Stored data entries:
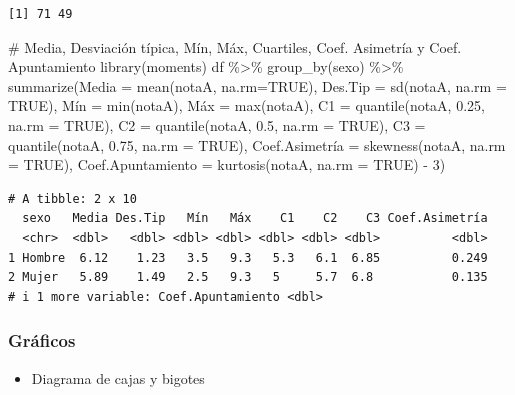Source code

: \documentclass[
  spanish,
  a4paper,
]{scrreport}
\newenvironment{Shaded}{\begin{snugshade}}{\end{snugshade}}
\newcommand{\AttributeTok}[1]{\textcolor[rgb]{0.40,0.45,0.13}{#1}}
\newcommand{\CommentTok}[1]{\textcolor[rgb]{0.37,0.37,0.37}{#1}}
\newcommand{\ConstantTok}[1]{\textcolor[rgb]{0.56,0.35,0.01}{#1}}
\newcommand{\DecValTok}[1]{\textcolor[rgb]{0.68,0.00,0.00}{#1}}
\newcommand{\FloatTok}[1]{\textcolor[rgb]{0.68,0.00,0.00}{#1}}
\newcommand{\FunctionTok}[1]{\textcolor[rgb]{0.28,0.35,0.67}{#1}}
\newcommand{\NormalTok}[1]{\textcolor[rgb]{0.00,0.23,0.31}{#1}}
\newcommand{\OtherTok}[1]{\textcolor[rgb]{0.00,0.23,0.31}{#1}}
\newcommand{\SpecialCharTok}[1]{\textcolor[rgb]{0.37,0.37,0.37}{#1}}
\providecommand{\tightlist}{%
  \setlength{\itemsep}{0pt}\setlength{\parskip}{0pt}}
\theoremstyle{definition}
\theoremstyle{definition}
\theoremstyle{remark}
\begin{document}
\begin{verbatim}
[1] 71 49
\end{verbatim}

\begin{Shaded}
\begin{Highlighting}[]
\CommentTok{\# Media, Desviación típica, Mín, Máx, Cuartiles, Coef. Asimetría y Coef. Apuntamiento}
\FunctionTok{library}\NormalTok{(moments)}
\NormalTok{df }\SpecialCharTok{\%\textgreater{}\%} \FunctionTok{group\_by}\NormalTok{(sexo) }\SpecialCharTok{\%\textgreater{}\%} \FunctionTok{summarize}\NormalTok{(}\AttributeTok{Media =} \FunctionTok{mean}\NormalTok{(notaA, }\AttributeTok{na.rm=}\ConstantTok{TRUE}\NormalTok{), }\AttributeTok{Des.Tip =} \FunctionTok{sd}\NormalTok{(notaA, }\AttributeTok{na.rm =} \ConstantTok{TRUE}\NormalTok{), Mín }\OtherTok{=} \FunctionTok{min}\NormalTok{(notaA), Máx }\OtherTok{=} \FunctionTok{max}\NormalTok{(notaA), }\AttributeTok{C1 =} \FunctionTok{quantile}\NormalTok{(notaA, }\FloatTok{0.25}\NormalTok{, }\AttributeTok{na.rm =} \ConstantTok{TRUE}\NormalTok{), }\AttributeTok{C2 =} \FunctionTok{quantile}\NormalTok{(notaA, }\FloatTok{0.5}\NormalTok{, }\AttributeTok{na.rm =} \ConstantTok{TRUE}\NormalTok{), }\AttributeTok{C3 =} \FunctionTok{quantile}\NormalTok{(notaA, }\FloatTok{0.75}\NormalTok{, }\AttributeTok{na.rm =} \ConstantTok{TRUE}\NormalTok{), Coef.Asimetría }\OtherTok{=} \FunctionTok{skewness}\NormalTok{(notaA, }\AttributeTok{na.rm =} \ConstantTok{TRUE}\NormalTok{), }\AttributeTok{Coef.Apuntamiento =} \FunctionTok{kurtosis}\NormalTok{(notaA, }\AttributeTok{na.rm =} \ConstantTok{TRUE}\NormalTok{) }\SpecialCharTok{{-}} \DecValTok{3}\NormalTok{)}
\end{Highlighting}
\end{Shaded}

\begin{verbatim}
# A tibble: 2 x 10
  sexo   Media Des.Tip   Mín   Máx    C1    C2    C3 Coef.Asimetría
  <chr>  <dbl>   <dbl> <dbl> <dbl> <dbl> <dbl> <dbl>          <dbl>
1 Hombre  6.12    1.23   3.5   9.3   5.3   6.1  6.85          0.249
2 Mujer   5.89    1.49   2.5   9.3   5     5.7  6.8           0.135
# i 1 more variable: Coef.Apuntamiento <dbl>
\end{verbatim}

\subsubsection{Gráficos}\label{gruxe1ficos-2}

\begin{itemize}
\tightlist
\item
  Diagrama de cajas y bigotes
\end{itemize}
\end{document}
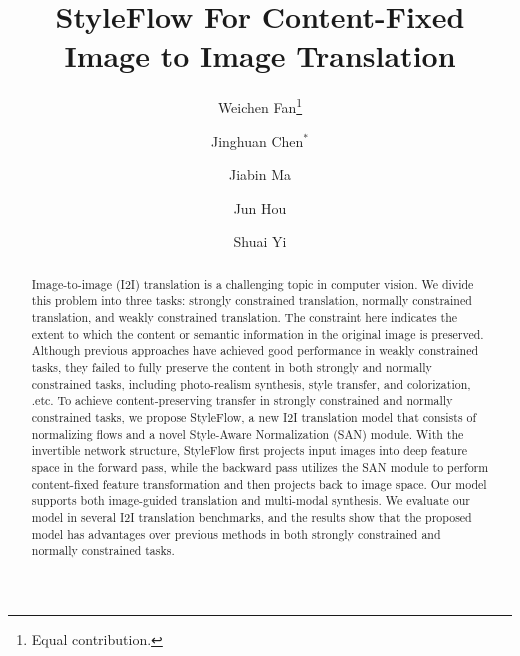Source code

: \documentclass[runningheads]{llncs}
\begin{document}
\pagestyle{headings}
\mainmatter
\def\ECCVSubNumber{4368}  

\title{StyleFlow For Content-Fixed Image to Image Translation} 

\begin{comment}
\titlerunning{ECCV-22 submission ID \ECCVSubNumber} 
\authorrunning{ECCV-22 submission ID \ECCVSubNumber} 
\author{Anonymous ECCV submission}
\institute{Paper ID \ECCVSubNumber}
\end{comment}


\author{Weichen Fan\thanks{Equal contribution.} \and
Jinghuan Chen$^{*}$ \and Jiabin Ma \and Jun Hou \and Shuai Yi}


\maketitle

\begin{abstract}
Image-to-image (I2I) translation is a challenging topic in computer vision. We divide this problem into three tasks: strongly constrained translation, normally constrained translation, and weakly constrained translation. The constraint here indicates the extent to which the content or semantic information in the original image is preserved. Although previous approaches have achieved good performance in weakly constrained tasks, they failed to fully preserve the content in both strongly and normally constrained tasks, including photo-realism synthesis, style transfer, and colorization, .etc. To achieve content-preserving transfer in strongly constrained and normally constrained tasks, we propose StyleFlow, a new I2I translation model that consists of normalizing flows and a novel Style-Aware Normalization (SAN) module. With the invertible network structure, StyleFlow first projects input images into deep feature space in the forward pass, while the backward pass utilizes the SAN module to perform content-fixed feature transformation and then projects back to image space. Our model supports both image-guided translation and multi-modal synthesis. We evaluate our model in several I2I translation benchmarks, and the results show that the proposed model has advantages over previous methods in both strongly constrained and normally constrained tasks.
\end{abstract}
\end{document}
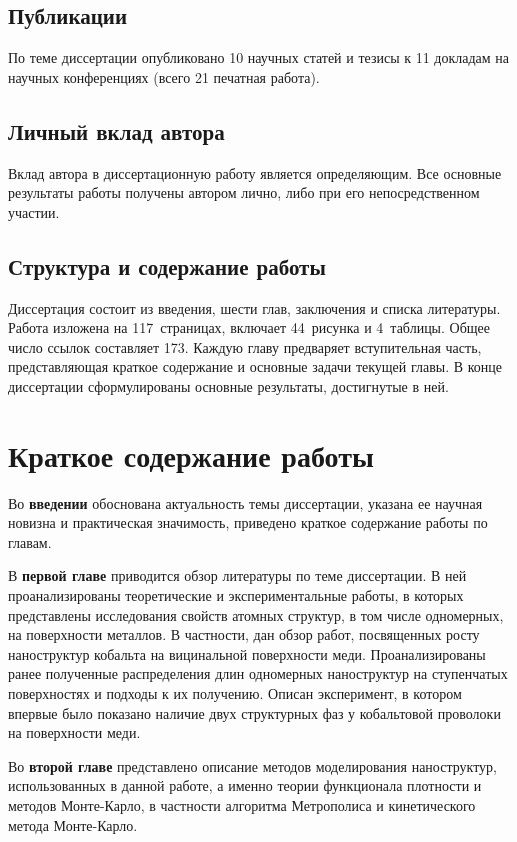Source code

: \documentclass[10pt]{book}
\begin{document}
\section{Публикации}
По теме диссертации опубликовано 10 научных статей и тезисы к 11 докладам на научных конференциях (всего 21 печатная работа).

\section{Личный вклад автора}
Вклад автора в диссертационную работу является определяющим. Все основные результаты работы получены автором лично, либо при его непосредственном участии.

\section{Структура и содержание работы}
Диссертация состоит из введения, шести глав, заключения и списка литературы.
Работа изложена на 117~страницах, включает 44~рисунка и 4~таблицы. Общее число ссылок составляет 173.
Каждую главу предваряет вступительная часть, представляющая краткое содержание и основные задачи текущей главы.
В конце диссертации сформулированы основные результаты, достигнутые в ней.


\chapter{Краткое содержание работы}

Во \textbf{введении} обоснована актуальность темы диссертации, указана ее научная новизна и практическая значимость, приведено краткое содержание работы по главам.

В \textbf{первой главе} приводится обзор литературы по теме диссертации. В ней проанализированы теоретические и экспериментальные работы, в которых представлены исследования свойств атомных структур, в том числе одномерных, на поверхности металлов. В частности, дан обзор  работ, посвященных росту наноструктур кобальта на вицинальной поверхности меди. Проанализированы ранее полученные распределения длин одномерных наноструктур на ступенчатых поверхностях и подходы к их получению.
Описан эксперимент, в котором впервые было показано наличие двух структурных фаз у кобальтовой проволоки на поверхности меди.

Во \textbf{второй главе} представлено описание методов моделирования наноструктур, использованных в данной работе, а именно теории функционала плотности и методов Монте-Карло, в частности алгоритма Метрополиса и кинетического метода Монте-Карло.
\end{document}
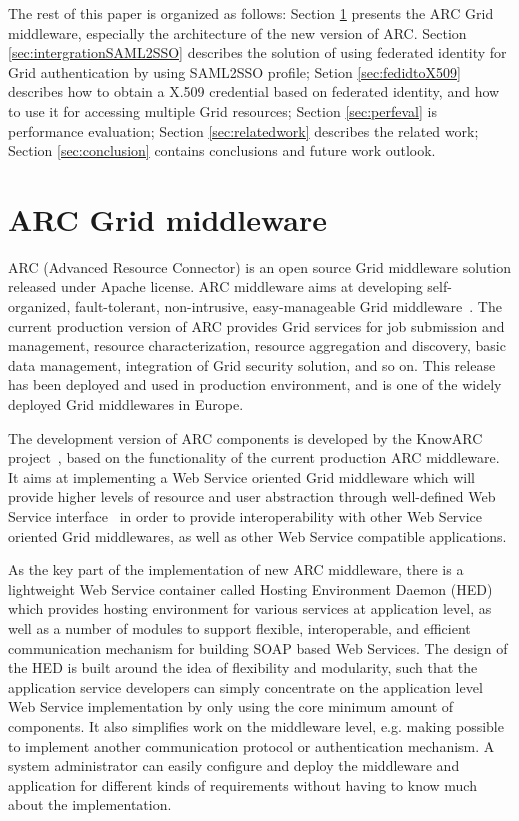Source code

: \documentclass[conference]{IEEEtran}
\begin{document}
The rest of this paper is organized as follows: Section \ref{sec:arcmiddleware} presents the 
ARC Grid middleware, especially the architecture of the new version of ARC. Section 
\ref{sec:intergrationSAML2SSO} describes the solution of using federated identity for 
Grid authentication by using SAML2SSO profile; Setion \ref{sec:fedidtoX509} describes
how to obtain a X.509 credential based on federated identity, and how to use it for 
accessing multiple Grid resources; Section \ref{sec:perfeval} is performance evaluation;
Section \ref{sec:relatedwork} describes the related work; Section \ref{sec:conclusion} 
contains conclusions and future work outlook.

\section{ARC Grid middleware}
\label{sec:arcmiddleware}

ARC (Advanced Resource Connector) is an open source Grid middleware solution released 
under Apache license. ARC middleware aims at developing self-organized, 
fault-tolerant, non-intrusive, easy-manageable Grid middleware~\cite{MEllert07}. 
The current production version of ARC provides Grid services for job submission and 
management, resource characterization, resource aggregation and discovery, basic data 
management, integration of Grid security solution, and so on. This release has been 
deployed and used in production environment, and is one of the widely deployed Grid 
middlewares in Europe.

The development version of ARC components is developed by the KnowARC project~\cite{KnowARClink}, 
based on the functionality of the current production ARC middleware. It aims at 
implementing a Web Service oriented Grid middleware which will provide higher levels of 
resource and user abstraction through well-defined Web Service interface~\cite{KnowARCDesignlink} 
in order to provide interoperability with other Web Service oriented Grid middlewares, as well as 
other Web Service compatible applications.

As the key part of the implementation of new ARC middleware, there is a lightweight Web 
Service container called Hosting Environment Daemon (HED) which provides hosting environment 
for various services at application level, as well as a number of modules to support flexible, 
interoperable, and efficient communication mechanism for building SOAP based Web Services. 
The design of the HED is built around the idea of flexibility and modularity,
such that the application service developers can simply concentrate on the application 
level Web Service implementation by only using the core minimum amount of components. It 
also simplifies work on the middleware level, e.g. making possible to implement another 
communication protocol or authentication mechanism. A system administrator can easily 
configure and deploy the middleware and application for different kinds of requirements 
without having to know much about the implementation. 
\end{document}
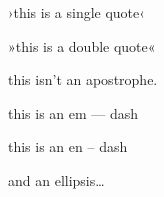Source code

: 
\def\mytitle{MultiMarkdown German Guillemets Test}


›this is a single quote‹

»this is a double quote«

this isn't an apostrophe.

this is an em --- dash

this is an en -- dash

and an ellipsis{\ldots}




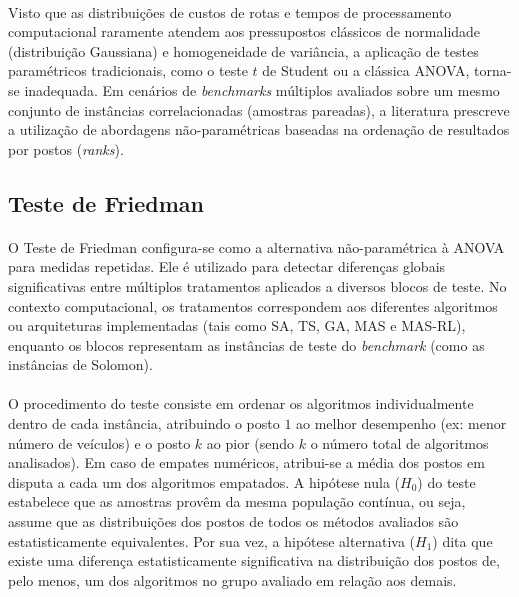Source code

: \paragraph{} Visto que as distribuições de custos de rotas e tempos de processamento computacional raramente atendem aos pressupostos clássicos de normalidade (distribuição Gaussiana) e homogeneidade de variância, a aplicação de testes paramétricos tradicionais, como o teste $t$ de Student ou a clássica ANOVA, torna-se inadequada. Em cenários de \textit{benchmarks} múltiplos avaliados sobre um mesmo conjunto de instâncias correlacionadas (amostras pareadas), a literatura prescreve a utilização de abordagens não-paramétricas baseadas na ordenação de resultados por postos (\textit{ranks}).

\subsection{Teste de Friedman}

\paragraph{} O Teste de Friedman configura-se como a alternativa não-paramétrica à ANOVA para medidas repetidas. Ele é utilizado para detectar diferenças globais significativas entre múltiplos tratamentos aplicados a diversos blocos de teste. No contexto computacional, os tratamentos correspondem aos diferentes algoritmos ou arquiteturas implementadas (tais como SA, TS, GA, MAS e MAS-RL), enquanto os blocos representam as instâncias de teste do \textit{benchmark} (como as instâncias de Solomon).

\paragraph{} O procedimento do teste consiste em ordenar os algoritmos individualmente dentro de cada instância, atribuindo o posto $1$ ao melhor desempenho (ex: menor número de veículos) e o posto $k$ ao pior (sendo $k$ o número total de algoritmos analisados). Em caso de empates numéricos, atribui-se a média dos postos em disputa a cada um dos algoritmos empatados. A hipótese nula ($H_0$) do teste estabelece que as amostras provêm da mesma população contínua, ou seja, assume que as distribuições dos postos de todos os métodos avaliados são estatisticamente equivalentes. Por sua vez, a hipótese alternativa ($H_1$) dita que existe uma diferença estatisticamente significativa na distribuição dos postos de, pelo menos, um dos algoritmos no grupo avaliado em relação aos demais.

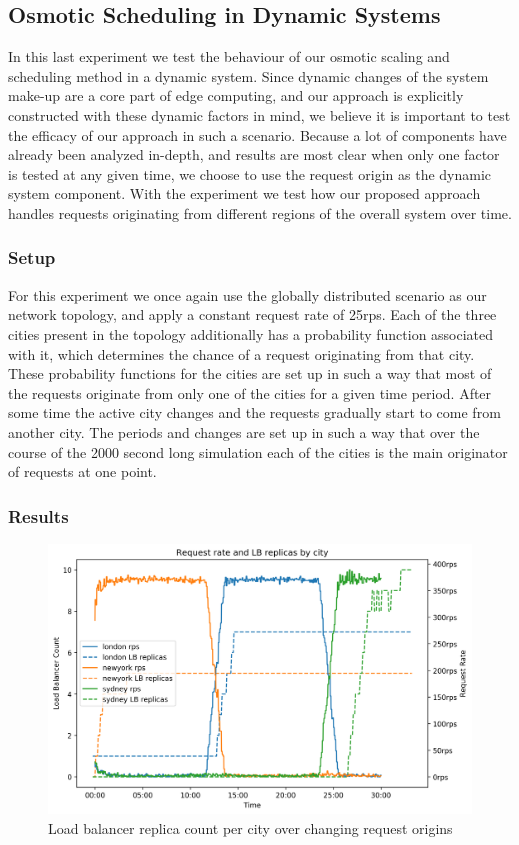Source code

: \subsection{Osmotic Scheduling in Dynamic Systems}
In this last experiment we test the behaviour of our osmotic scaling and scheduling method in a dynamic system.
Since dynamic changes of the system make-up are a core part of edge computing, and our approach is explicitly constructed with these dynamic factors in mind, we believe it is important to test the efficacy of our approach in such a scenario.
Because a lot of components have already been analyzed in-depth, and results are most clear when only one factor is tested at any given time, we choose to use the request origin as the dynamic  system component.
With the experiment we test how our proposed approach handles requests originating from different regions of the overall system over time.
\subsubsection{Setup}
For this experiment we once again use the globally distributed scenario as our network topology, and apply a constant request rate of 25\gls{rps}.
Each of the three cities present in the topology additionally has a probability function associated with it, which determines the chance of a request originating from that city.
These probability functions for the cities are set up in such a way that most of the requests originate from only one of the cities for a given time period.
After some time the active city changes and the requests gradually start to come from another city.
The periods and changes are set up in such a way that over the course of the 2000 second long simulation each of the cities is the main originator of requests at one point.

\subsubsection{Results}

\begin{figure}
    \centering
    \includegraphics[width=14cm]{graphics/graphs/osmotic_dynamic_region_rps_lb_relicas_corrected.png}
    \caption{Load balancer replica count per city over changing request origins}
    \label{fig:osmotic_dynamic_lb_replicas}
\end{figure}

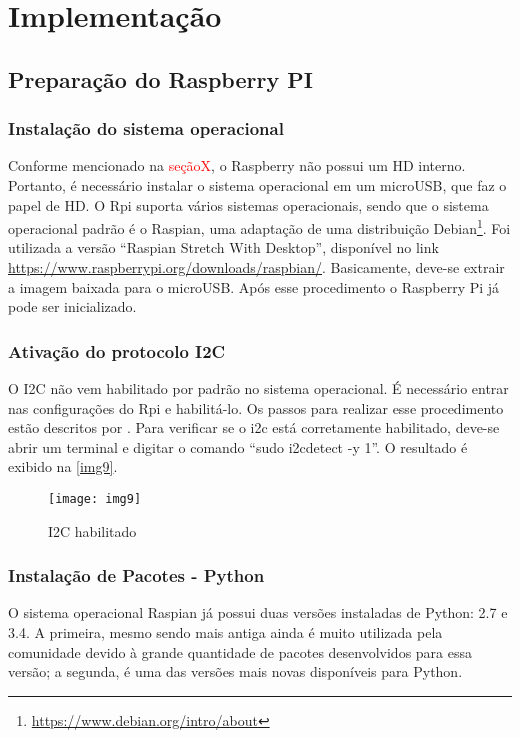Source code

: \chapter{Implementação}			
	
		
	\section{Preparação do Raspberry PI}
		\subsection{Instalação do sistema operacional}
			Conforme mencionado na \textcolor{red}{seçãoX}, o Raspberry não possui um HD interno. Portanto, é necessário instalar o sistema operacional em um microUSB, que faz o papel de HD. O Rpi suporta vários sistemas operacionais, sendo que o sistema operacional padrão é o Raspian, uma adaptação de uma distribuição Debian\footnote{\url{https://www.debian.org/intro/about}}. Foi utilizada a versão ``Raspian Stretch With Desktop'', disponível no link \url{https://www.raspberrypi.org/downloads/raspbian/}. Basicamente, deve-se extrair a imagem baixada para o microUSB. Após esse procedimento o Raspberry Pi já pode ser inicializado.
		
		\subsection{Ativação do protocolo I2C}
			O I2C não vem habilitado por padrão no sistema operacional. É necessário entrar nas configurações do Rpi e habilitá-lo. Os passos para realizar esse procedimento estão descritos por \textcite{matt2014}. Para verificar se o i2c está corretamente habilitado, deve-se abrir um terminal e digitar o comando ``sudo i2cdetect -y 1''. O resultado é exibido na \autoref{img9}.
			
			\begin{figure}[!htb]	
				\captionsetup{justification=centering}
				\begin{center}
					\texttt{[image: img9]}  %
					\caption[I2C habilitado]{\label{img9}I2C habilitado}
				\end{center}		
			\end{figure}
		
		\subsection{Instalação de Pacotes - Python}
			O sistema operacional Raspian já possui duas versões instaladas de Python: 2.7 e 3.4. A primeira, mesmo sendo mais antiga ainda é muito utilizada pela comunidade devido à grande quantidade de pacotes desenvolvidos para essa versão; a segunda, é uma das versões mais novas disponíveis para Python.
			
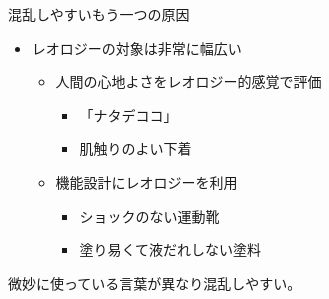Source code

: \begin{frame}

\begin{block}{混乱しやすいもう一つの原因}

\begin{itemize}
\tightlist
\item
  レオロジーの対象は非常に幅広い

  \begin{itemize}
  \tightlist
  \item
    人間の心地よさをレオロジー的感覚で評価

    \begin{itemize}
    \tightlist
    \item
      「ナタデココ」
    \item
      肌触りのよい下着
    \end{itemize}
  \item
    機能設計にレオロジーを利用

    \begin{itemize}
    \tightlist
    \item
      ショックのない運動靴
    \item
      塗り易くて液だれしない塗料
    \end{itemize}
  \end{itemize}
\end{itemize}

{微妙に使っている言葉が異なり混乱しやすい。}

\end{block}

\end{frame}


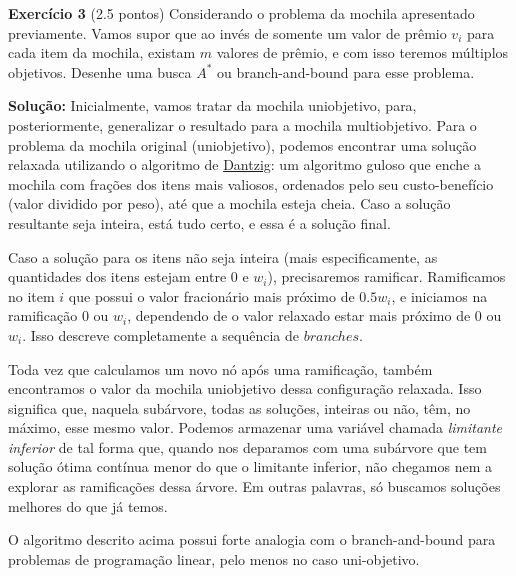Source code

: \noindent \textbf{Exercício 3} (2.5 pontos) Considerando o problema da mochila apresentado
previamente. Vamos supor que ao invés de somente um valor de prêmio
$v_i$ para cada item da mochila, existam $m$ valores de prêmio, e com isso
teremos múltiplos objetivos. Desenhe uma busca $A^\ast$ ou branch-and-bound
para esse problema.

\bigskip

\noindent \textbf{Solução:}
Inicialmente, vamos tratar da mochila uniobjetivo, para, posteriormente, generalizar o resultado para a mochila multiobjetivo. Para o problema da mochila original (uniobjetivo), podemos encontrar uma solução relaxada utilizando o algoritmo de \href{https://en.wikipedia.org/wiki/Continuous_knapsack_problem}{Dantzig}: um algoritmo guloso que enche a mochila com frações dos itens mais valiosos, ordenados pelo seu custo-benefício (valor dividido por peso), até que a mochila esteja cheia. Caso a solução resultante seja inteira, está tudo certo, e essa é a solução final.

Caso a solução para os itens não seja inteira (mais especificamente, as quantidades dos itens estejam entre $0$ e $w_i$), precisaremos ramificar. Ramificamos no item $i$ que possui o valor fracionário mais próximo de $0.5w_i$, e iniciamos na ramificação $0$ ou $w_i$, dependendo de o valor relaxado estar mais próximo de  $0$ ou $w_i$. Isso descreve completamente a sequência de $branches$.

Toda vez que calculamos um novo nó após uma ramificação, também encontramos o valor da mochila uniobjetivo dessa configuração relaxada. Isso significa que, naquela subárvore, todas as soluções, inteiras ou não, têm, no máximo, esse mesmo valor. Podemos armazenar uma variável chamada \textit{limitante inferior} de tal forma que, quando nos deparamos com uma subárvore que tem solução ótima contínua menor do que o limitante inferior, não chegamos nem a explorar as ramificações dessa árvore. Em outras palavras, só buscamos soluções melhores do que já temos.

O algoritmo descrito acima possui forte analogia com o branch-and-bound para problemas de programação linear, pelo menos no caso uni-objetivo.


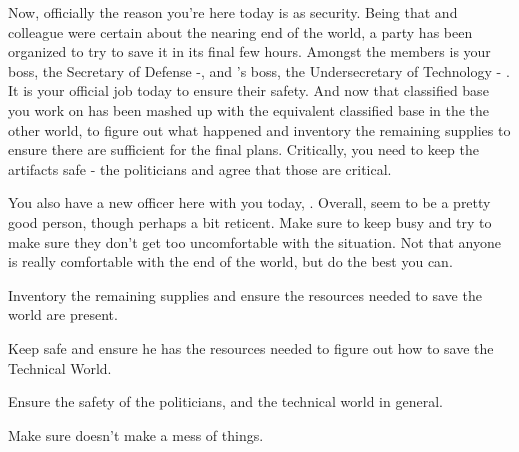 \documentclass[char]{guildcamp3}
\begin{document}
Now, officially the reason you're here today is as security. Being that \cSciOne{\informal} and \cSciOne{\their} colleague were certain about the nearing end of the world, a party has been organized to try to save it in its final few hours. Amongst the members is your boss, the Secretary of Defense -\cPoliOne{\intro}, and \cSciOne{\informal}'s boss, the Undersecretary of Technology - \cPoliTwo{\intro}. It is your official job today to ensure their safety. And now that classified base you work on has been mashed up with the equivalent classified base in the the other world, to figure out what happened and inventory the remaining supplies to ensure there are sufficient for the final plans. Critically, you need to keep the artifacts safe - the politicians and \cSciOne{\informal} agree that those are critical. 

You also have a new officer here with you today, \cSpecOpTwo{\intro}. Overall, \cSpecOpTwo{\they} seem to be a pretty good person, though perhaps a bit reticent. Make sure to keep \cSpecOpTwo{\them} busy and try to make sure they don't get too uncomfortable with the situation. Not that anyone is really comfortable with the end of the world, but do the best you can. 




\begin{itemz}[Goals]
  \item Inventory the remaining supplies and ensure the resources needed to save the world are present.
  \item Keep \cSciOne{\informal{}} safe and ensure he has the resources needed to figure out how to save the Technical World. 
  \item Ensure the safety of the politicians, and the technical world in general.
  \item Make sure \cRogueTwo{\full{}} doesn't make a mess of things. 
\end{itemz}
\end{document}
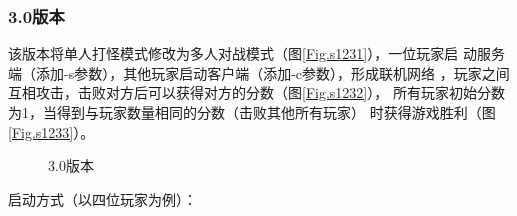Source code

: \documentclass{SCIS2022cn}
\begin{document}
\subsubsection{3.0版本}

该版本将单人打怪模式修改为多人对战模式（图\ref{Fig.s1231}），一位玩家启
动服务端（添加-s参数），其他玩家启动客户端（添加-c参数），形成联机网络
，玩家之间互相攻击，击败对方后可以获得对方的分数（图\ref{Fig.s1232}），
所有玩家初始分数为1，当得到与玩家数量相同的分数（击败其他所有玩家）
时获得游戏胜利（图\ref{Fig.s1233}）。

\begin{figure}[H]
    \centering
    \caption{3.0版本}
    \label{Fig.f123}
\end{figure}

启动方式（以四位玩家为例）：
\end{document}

## What to do:
Out of the records above, please copy exactly the lines from the line with "塗り易くて液だれしない塗料" up to and including the line with "Caso a solução para", minus the pictures.

## Answer:
      塗り易くて液だれしない塗料
    \end{itemize}
  \end{itemize}
\end{itemize}

{微妙に使っている言葉が異なり混乱しやすい。}

\end{block}

\end{frame}


Source code

: \noindent \textbf{Exercício 3} (2.5 pontos) Considerando o problema da mochila apresentado
previamente. Vamos supor que ao invés de somente um valor de prêmio
$v_i$ para cada item da mochila, existam $m$ valores de prêmio, e com isso
teremos múltiplos objetivos. Desenhe uma busca $A^\ast$ ou branch-and-bound
para esse problema.

\bigskip

\noindent \textbf{Solução:}
Inicialmente, vamos tratar da mochila uniobjetivo, para, posteriormente, generalizar o resultado para a mochila multiobjetivo. Para o problema da mochila original (uniobjetivo), podemos encontrar uma solução relaxada utilizando o algoritmo de \href{https://en.wikipedia.org/wiki/Continuous_knapsack_problem}{Dantzig}: um algoritmo guloso que enche a mochila com frações dos itens mais valiosos, ordenados pelo seu custo-benefício (valor dividido por peso), até que a mochila esteja cheia. Caso a solução resultante seja inteira, está tudo certo, e essa é a solução final.

Caso a solução para os itens não seja inteira (mais especificamente, as quantidades dos itens estejam entre $0$ e $w_i$), precisaremos ramificar. Ramificamos no item $i$ que possui o valor fracionário mais próximo de $0.5w_i$, e iniciamos na ramificação $0$ ou $w_i$, dependendo de o valor relaxado estar mais próximo de  $0$ ou $w_i$. Isso descreve completamente a sequência de $branches$.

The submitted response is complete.